Task item → Across the listing below, how many lines have the word "นฐานท" in them? Provide only the number.

---------- Data listing

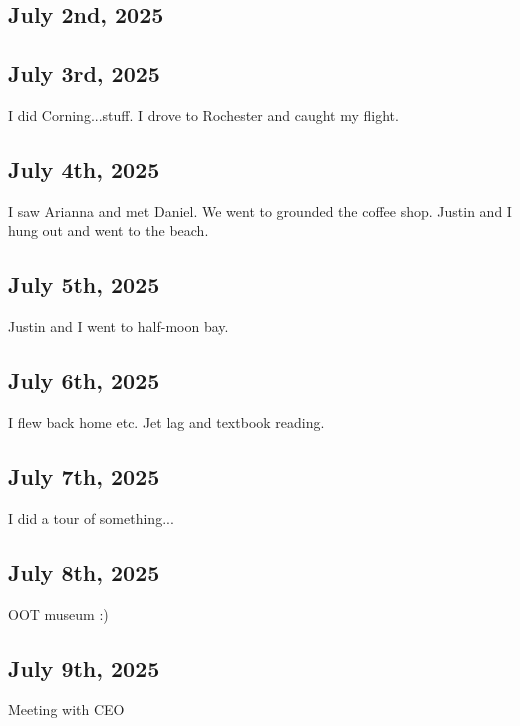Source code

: \documentclass{article}
\begin{document}
\subsection{July 2nd, 2025}


\subsection{July 3rd, 2025}
I did Corning...stuff. I drove to Rochester and caught my flight. 



\subsection{July 4th, 2025}
I saw Arianna and met Daniel. We went to grounded the coffee shop. Justin and I hung out and went to the beach. 


\subsection{July 5th, 2025}
Justin and I went to half-moon bay. 

\subsection{July 6th, 2025}
I flew back home etc. Jet lag and textbook reading. 

\subsection{July 7th, 2025}
I did a tour of something...

\subsection{July 8th, 2025}
OOT museum :) 

\subsection{July 9th, 2025}
Meeting with CEO








\end{document}
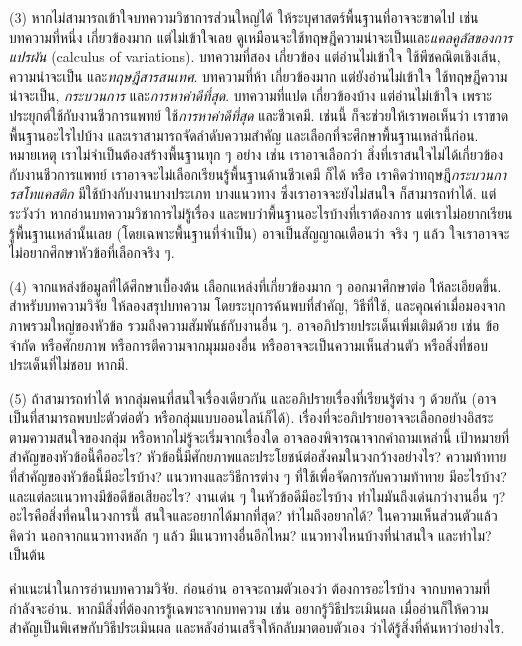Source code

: \begin{Exercise}
(3) หากไม่สามารถเข้าใจบทความวิชาการส่วนใหญ่ได้
ให้ระบุศาสตร์พื้นฐานที่อาจจะขาดไป
เช่น
บทความที่หนึ่ง เกี่ยวข้องมาก แต่ไม่เข้าใจเลย ดูเหมือนจะใช้ทฤษฎีความน่าจะเป็นและ\textit{แคลคูลัสของการแปรผัน} (calculus of variations).
บทความที่สอง เกี่ยวข้อง แต่อ่านไม่เข้าใจ ใช้พีชคณิตเชิงเส้น, ความน่าจะเป็น และ\textit{ทฤษฎีสารสนเทศ}.
บทความที่ห้า เกี่ยวข้องมาก แต่ยังอ่านไม่เข้าใจ ใช้ทฤษฎีความน่าจะเป็น,
\textit{กระบวนการ} และ\textit{การหาค่าดีที่สุด}.
บทความที่แปด เกี่ยวข้องบ้าง แต่อ่านไม่เข้าใจ เพราะประยุกต์ใช้กับงานชีวการแพทย์
ใช้\textit{การหาค่าดีที่สุด}
และชีวเคมี.
เช่นนี้ ก็จะช่วยให้เราพอเห็นว่า
เราขาดพื้นฐานอะไรไปบ้าง
และเราสามารถจัดลำดับความสำคัญ
และเลือกที่จะศึกษาพื้นฐานเหล่านี้ก่อน.
หมายเหตุ เราไม่จำเป็นต้องสร้างพื้นฐานทุก ๆ อย่าง
เช่น เราอาจเลือกว่า สิ่งที่เราสนใจไม่ได้เกี่ยวข้องกับงานชีวการแพทย์
เราอาจจะไม่เลือกเรียนรู้พื้นฐานด้านชีวเคมี ก็ได้
หรือ 
เราคิดว่าทฤษฎี\textit{กระบวนการสโทแคสติก} มีใช้บ้างกับงานบางประเภท บางแนวทาง ซึ่งเราอาจจะยังไม่สนใจ
ก็สามารถทำได้.
แต่ระวังว่า
หากอ่านบทความวิชาการไม่รู้เรื่อง
และพบว่าพื้นฐานอะไรบ้างที่เราต้องการ
แต่เราไม่อยากเรียนรู้พื้นฐานเหล่านั้นเลย
(โดยเฉพาะพื้นฐานที่จำเป็น)
อาจเป็นสัญญาณเตือนว่า 
จริง ๆ แล้ว ใจเราอาจจะไม่อยากศึกษาหัวข้อที่เลือกจริง ๆ.

(4) จากแหล่งข้อมูลที่ได้ศึกษาเบื้องต้น
เลือกแหล่งที่เกี่ยวข้องมาก ๆ ออกมาศึกษาต่อ ให้ละเอียดขึ้น.
สำหรับบทความวิจัย
ให้ลองสรุปบทความ 
โดยระบุการค้นพบที่สำคัญ, วิธีที่ใช้,
และคุณค่าเมื่อมองจากภาพรวมใหญ่ของหัวข้อ รวมถึงความสัมพันธ์กับงานอื่น ๆ.
อาจอภิปรายประเด็นเพิ่มเติมด้วย 
เช่น ข้อจำกัด  หรือศักยภาพ
หรือการตีความจากมุมมองอื่น
หรืออาจจะเป็นความเห็นส่วนตัว
หรือสิ่งที่ชอบ ประเด็นที่ไม่ชอบ หากมี.


(5) ถ้าสามารถทำได้ หากลุ่มคนที่สนใจเรื่องเดียวกัน
และอภิปรายเรื่องที่เรียนรู้ต่าง ๆ ด้วยกัน (อาจเป็นที่สามารถพบปะตัวต่อตัว หรือกลุ่มแบบออนไลน์ก็ได้).
เรื่องที่จะอภิปรายอาจจะเลือกอย่างอิสระตามความสนใจของกลุ่ม หรือหากไม่รู้จะเริ่มจากเรื่องใด
อาจลองพิจารณาจากคำถามเหล่านี้
เป้าหมายที่สำคัญของหัวข้อนี้คืออะไร?
หัวข้อนี้มีศักยภาพและประโยชน์ต่อสังคมในวงกว้างอย่างไร?
ความท้าทายที่สำคัญของหัวข้อนี้มีอะไรบ้าง?
แนวทางและวิธีการต่าง ๆ ที่ใช้เพื่อจัดการกับความท้าทาย มีอะไรบ้าง?
และแต่ละแนวทางมีข้อดีข้อเสียอะไร?
งานเด่น ๆ ในหัวข้อดีมีอะไรบ้าง ทำไมมันถึงเด่นกว่างานอื่น ๆ?
อะไรคือสิ่งที่คนในวงการนี้ สนใจและอยากได้มากที่สุด?
ทำไมถึงอยากได้?
ในความเห็นส่วนตัวแล้ว คิดว่า
นอกจากแนวทางหลัก ๆ แล้ว
มีแนวทางอื่นอีกไหม?
แนวทางไหนบ้างที่น่าสนใจ และทำไม?
เป็นต้น

คำแนะนำในการอ่านบทความวิจัย.
ก่อนอ่าน อาจจะถามตัวเองว่า
ต้องการอะไรบ้าง จากบทความที่กำลังจะอ่าน.
หากมีสิ่งที่ต้องการรู้เฉพาะจากบทความ
เช่น อยากรู้วิธีประเมินผล
เมื่ออ่านก็ให้ความสำคัญเป็นพิเศษกับวิธีประเมินผล และหลังอ่านเสร็จให้กลับมาตอบตัวเอง
ว่าได้รู้สิ่งที่ค้นหาว่าอย่างไร.


\end{Exercise}
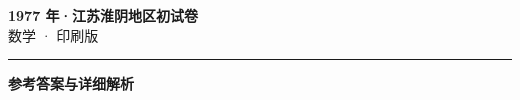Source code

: \documentclass[zihao=5, a4paper]{ctexart}
\begin{document}
\begin{center}
  {\Large\bfseries 1977 年·江苏淮阴地区初试卷}\\[4pt]
  {\large 数学 · 印刷版}
\end{center}
\medskip
{}

\par\bigskip\hrule\bigskip
{}
\begin{center}{\large\bfseries 参考答案与详细解析}\end{center}
\smallskip

\end{document}
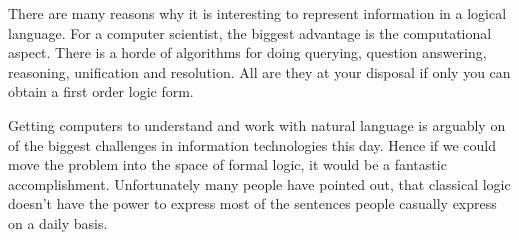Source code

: \documentclass[12pt]{article}
\begin{document}

There are many reasons why it is interesting to represent information in a logical language. For a computer scientist, the biggest advantage is the computational aspect. There is a horde of algorithms for doing querying, question answering, reasoning, unification and resolution. All are they at your disposal if only you can obtain a first order logic form.

Getting computers to understand and work with natural language is arguably on of the biggest challenges in information technologies this day. Hence if we could move the problem into the space of formal logic, it would be a fantastic accomplishment. Unfortunately many people have pointed out, that classical logic doesn't have the power to express most of the sentences people casually express on a daily basis.
\end{document}
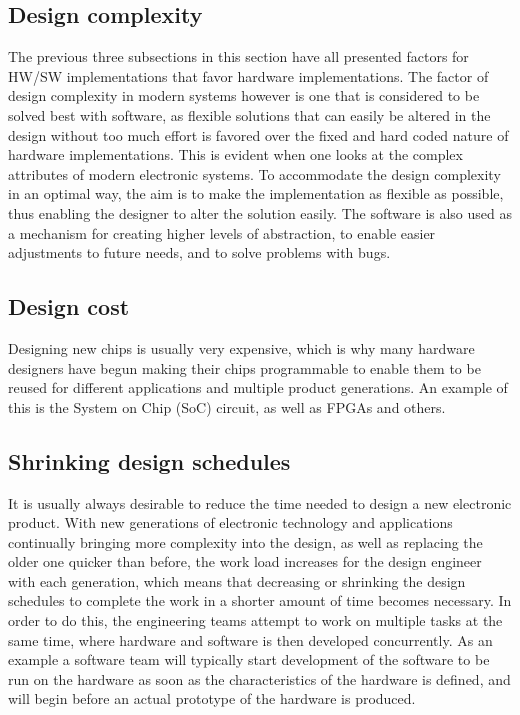 \subsection{Design complexity}
The previous three subsections in this section have all presented factors for HW/SW implementations that favor hardware implementations. The factor of design complexity in modern systems however is one that is considered to be solved best with software, as flexible solutions that can easily be altered in the design without too much effort is favored over the fixed and hard coded nature of hardware implementations. This is evident when one looks at the complex attributes of modern electronic systems. To accommodate the design complexity in an optimal way, the aim is to make the implementation as flexible as possible, thus enabling the designer to alter the solution easily. The software is also used as a mechanism for creating higher levels of abstraction, to enable easier adjustments to future needs, and to solve problems with bugs. 
\\
\noindent
\subsection{Design cost}
Designing new chips is usually very expensive, which is why many hardware designers have begun making their chips programmable to enable them to be reused for different applications and multiple product generations. An example of this is the System on Chip (SoC) circuit, as well as FPGAs and others. 
\\
\noindent
\subsection{Shrinking design schedules}
It is usually always desirable to reduce the time needed to design a new electronic product. With new generations of electronic technology and applications continually bringing more complexity into the design, as well as replacing the older one quicker than before, the work load increases for the design engineer with each generation, which means that decreasing or shrinking the design schedules to complete the work in a shorter amount of time becomes necessary. In order to do this, the engineering teams attempt to work on multiple tasks at the same time, where hardware and software is then developed concurrently. As an example a software team will typically start development of the software to be run on the hardware as soon as the characteristics of the hardware is defined, and will begin before an actual prototype of the hardware is produced. 
\\
\noindent
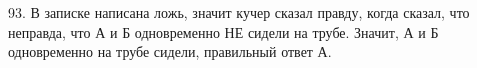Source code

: 93. В записке написана ложь, значит кучер сказал правду, когда сказал, что неправда, что А и Б одновременно НЕ сидели на трубе. Значит, А и Б одновременно на трубе сидели, правильный ответ А.\\
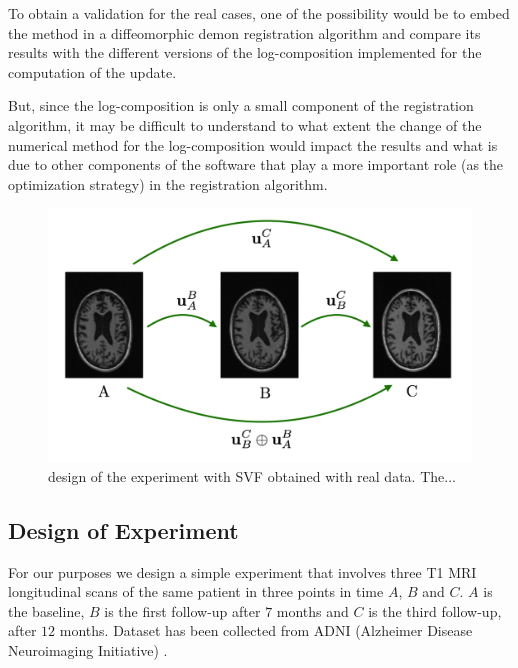 To obtain a validation for the real cases, one of the possibility would be to embed the method in a diffeomorphic demon registration algorithm and compare its results with the different versions of the log-composition implemented for the computation of the update.

But, since the log-composition is only a small component of the registration algorithm, it may be difficult to understand to what extent the change of the numerical method for the log-composition would impact the results and what is due to other components of the software that play a more important role (as the optimization strategy) in the registration algorithm.

\begin{figure}[!ht]
	\centering
	\includegraphics[scale=0.30]{figures/three_brains_problem.pdf}
	\caption{design of the experiment with SVF obtained with real data. The... }
	\label{fig:three_brains_problem}
\end{figure}

\subsection{Design of Experiment}
For our purposes we design a simple experiment that involves three T1 MRI longitudinal scans of the same patient in three points in time $A$, $B$ and $C$. $A$ is the baseline, $B$ is the first follow-up after $7$ months and $C$ is the third follow-up, after $12$ months. Dataset has been collected from ADNI (Alzheimer Disease Neuroimaging Initiative) \cite{jack2008alzheimer}.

--------------------

Task output → 3